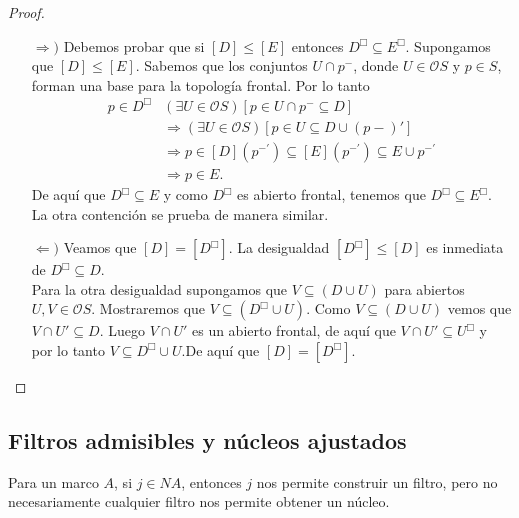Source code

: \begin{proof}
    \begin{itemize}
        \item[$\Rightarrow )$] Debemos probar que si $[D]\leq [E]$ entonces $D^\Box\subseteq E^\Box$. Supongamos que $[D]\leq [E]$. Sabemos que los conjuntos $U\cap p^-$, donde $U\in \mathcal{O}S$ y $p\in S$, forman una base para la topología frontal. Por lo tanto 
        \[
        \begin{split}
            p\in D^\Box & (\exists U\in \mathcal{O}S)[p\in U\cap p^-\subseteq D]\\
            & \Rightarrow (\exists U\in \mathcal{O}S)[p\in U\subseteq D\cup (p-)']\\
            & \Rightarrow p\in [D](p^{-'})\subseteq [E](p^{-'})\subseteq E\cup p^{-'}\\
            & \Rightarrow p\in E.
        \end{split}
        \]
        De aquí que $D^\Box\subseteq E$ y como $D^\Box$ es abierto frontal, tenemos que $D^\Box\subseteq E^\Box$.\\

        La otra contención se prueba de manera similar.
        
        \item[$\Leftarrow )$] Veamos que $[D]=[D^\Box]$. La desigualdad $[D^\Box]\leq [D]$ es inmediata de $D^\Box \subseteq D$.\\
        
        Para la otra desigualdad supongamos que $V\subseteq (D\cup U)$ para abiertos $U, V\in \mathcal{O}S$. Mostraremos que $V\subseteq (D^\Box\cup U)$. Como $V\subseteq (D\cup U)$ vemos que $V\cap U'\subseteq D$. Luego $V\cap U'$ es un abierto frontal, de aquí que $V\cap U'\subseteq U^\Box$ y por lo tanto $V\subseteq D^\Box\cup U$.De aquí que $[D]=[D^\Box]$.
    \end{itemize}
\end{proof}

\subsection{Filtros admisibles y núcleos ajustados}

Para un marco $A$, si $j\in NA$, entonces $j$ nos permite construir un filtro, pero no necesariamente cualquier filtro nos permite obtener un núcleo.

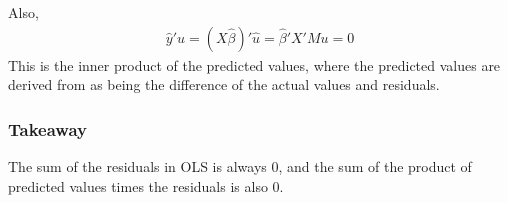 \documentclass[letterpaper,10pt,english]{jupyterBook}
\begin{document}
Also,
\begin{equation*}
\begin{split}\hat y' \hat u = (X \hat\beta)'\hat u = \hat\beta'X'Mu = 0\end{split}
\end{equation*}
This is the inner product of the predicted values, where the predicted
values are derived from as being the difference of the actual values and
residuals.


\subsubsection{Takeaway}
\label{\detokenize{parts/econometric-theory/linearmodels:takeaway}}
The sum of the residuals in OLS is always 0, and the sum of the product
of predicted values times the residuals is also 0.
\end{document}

----

- **Task brief**: Using the listing above, show every line that includes the string "aquí".

- **Result**:
        De aquí que $D^\Box\subseteq E$ y como $D^\Box$ es abierto frontal, tenemos que $D^\Box\subseteq E^\Box$.\\
        Para la otra desigualdad supongamos que $V\subseteq (D\cup U)$ para abiertos $U, V\in \mathcal{O}S$. Mostraremos que $V\subseteq (D^\Box\cup U)$. Como $V\subseteq (D\cup U)$ vemos que $V\cap U'\subseteq D$. Luego $V\cap U'$ es un abierto frontal, de aquí que $V\cap U'\subseteq U^\Box$ y por lo tanto $V\subseteq D^\Box\cup U$.De aquí que $[D]=[D^\Box]$.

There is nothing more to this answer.